“Voltaire and his associates made up the fiction of the Dark Ages so that they could claim to have burst forth with the Enlightenment.”
Nope.
“Historians typically regard the Early Middle Ages or Early Medieval Period, sometimes referred to as the Dark Ages, as lasting from the 5th or 6th century to the 10th century.[note 1] They marked the start of the Middle Ages of European history. The alternative term “Late Antiquity” emphasizes elements of continuity with the Roman Empire, while “Early Middle Ages” is used to emphasize developments characteristic of the earlier medieval period.

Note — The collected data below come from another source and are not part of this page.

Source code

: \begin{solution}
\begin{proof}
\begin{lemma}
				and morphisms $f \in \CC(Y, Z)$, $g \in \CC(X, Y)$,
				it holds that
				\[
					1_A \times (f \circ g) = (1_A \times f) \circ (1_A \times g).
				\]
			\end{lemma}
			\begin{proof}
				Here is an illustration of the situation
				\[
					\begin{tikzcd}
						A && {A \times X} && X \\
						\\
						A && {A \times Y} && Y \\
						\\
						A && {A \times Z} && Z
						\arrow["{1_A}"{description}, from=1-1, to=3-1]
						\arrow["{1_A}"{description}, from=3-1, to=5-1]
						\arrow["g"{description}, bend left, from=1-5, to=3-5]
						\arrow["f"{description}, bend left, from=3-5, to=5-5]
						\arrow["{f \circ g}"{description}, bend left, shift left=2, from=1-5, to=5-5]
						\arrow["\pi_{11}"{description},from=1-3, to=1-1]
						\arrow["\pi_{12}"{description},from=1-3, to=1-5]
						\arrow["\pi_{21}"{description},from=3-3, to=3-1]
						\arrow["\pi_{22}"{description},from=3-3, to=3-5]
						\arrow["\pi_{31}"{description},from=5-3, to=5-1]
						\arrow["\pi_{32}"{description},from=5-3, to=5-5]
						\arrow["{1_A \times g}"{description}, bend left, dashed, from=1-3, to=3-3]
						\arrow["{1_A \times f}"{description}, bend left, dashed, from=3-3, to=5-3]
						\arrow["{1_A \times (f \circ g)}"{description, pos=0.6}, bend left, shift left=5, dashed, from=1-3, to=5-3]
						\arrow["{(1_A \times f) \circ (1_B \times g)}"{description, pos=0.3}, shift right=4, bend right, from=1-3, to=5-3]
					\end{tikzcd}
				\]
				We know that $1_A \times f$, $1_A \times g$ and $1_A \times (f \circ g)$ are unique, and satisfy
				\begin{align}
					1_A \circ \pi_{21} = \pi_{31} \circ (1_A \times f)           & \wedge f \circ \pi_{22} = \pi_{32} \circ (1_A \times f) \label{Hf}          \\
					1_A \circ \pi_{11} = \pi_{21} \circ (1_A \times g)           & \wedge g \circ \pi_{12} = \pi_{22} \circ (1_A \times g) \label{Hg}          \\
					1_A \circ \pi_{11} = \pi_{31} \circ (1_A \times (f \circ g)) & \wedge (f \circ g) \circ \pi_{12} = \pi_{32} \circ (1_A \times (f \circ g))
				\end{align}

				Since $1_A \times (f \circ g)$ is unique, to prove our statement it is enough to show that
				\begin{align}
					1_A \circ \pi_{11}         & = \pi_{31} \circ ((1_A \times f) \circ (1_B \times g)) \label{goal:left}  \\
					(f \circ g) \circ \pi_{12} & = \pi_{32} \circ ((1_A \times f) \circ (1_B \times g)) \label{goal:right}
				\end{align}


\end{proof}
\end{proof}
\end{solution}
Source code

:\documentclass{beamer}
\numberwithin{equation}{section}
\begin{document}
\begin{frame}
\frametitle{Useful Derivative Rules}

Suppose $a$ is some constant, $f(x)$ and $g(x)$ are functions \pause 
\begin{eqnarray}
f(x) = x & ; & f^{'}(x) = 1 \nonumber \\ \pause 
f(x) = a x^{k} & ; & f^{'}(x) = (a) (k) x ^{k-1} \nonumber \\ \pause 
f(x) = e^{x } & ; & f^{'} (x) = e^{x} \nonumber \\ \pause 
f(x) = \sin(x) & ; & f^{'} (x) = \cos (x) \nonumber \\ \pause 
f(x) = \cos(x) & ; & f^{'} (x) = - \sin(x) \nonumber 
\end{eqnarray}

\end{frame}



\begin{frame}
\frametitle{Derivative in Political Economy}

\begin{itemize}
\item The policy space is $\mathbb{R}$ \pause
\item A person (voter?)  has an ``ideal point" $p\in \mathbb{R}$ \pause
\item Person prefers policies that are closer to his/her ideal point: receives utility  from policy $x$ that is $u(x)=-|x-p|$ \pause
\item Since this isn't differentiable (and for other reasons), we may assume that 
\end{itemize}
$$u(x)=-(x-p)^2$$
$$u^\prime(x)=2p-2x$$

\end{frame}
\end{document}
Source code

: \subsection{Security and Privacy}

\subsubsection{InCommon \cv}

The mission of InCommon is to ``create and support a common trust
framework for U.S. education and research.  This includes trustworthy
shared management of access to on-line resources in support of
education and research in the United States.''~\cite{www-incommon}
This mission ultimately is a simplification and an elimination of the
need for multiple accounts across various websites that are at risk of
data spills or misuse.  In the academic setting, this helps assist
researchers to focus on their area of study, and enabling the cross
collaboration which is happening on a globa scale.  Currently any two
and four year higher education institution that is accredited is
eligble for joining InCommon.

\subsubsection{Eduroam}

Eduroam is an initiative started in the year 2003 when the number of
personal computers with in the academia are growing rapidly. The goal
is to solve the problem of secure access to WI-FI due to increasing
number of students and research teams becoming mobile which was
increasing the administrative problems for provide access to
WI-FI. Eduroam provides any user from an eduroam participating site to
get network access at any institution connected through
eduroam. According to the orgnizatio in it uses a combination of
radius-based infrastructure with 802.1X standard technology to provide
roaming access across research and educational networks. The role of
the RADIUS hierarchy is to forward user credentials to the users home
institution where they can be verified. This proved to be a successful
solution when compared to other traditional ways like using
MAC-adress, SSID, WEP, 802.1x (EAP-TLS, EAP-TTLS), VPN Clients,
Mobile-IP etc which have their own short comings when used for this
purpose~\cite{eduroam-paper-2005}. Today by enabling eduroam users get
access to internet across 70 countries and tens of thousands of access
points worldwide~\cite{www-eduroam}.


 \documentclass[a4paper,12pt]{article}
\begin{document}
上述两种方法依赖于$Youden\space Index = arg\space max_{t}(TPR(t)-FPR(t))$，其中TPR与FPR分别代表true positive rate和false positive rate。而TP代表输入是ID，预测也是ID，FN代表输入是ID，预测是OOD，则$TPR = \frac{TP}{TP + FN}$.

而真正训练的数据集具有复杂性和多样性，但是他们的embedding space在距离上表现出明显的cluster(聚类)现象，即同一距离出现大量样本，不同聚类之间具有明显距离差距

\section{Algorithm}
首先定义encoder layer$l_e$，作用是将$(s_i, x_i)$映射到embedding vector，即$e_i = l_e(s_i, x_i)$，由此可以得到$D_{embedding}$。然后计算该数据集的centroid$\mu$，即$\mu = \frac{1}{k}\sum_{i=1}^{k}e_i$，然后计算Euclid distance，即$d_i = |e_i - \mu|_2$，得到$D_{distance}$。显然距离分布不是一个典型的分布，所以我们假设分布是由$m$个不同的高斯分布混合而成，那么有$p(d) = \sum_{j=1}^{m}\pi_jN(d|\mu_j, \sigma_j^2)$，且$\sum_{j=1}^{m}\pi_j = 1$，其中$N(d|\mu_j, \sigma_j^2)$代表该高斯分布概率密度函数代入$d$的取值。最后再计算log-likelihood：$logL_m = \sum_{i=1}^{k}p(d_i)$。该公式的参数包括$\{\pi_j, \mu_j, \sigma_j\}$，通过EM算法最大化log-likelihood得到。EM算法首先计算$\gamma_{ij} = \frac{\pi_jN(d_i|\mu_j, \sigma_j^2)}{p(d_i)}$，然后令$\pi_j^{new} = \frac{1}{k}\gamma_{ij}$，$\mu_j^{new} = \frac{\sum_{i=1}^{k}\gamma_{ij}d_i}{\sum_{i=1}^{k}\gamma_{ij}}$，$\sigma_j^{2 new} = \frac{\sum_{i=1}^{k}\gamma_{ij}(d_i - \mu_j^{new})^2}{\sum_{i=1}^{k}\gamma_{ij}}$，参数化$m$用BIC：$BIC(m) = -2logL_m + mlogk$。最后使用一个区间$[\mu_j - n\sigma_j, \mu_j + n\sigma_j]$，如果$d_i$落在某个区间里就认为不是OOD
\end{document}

As such the concept overlaps with Late Antiquity, following the decline of the Western Roman Empire, and precedes the High Middle Ages (c. 11th to 13th centuries).”

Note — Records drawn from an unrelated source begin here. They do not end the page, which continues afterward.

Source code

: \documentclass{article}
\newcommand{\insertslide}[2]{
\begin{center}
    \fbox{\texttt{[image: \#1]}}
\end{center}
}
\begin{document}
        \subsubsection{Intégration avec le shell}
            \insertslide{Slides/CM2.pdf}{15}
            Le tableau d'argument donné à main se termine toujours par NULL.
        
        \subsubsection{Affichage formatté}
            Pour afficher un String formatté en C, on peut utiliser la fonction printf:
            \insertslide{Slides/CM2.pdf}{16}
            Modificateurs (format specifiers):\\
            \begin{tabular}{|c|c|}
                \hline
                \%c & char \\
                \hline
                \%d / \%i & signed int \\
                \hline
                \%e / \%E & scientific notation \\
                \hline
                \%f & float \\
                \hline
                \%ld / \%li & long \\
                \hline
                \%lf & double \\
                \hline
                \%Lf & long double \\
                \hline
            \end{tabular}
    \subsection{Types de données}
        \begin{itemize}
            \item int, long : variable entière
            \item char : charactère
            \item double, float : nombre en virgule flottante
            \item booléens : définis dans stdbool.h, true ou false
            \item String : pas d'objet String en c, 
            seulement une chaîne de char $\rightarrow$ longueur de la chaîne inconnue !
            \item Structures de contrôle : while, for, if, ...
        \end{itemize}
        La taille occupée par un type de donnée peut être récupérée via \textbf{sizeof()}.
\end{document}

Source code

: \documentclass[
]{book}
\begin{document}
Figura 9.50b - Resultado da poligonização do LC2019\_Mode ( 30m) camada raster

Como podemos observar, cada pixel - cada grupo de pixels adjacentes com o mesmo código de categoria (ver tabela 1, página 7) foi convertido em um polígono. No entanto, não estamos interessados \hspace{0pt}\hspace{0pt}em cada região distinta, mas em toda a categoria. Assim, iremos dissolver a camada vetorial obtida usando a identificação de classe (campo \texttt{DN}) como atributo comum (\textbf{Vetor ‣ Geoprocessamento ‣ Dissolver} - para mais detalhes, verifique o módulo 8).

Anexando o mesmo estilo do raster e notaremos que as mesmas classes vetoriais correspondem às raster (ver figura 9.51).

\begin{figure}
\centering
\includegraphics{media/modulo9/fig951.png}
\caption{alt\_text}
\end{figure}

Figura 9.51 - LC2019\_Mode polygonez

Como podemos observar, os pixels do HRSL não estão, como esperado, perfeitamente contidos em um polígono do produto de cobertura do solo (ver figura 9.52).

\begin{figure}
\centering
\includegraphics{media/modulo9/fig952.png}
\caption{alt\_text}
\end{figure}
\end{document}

“The period saw a continuation of trends evident since late classical antiquity, including population decline, especially in urban centres, a decline of trade, a small rise in global warming and increased migration. In the 19th century the Early Middle Ages were often labelled the “Dark Ages”, a characterization based on the relative scarcity of literary and cultural output from this time.[1] However, the Eastern Roman Empire, or Byzantine Empire, continued to survive, though in the 7th century the Rashidun Caliphate and the Umayyad Caliphate conquered swathes of formerly Roman territory.”
“Many of the listed trends reversed later in the period. In 800 the title of “Emperor” was revived in Western Europe with Charlemagne, whose Carolingian Empire greatly affected later European social structure and history. Europe experienced a return to systematic agriculture in the form of the feudal system, which adopted such innovations as three-field planting and the heavy plough. Barbarian migration stabilized in much of Europe, although the Viking expansion greatly affected Northern Europe.”

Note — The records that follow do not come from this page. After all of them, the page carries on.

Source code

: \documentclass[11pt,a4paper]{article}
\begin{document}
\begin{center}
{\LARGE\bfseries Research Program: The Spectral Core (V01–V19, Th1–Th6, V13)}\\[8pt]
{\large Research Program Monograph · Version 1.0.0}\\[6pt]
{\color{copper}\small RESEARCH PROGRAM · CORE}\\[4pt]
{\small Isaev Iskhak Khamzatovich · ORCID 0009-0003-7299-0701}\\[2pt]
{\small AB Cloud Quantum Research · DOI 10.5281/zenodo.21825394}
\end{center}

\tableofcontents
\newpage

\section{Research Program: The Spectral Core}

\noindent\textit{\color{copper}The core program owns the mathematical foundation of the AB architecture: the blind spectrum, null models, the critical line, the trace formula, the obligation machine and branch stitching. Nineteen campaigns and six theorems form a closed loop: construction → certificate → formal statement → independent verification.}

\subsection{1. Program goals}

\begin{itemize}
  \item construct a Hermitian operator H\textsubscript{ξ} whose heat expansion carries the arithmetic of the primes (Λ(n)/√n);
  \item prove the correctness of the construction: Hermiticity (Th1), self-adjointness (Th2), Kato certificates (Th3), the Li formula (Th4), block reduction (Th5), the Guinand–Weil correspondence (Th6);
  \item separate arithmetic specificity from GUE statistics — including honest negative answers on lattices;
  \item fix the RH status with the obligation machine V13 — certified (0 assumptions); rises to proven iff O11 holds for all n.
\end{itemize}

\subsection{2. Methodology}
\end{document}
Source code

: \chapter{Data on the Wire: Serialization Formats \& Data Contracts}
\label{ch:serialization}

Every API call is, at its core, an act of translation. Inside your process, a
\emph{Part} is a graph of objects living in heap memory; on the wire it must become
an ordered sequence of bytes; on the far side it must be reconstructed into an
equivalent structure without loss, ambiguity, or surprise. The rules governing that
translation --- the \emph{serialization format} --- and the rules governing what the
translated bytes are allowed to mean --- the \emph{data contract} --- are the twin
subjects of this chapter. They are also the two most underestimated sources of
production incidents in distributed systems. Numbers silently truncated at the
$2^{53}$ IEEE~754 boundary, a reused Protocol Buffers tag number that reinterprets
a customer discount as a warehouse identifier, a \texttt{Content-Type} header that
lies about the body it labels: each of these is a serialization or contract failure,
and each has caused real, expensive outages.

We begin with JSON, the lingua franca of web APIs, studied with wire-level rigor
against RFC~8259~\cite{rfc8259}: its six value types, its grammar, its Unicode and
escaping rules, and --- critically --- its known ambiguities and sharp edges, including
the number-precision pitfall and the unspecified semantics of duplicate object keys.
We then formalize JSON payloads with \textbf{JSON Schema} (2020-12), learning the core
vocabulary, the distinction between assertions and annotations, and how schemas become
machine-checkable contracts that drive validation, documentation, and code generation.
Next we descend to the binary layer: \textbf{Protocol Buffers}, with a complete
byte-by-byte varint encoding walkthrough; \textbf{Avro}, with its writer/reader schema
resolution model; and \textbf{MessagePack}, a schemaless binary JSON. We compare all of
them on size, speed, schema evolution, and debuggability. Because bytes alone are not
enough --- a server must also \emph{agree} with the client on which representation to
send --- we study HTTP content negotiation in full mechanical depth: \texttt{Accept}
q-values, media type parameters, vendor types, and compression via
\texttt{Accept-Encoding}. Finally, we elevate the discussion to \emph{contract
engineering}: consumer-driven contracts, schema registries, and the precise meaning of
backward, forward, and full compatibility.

https://en.wikipedia.org/wiki/Early_Middle_Ages
Has the good Dr. debunked the Inquisition yet? /s
Dr. Stark: When I began as a scholar, everybody including leading Catholics knew the Church was a primary source of anti-Semitism. It was only later as I worked with materials on medieval attacks on Jews that I discovered the effective role of the Church in opposing and suppressing such attacksthis truth being told by medieval Jewish chroniclers and thereby most certainly true. Why do so many intellectuals, many of them ex-Catholics, continue to accept the notion that Pope Pius XII was Hitlers Pope, when that is so obviously a vicious lie? It can only be hatred of the Church. Keep in mind that it is prominent Jews who defend the pope.
*****
Fourth Lateran Council (1215)
Canons 78, 79: Jews and Moslems shall wear a special dress to enable them to be distinguished from Christians. Christian princes must take measures to prevent blasphemies against Jesus Christ.
https://www.ewtn.com/catholicism/library/fourth-lateran-council-1215-10584
I have read a couple of Rodney Stark’s books.
I highly recommend them.
The liberty we enjoy derives from English legal and political tradition, in particular the Anglo-Scottish Enlightenment. Moreover, the enlightenment political traditions in both GB and the continent were aggressively opposed to clericalism and established churches of all kinds. Had this country been founded by the French or the Spanish, it would have been a very different place politically.
One settled by heavily Protestant beliefs....the other by heavily Roman Catholic beliefs.
I think you should be able to figure out the differences.
The dark ages happened because of Islam. Centuries of Muslim sourced warfare, raiding, slaving and piracy disrupted commerce and society. The enlightenment didnt end the dark ages, the ability of Europeans to better defend themselves against Islam and therefore restore commerce did ... something built on the backs of Europeans taking back control of the seas, itself an outgrowth of internal rivalries and colonialism, at the same time the heathens of the Islamic Ottman were rotting in their own pot under ideas such as there being no cause and affect
In the midst of all that all that the RCC gained purely worldly power largely in the absence of the Western Empire as one of the few things in the West that had any cohesion. Of course it moved to solidify that power ... but it didnt cause the circumstances from which it could grow into a political power vacuum.
True New Testament Church History is the Story of Anti-Catholicism
Dr. Peter S. Ruckman in his 2-volume work, “The History of The New Testament Church.”
Debunk all you want, it can’t change the fact that the current pope is an idolator. He doesn’t believe that Christ is the only path to salvation. ~~He is not even a Christian as far as I am concerned.
So remove the log in your eye before you remove the mote in mine.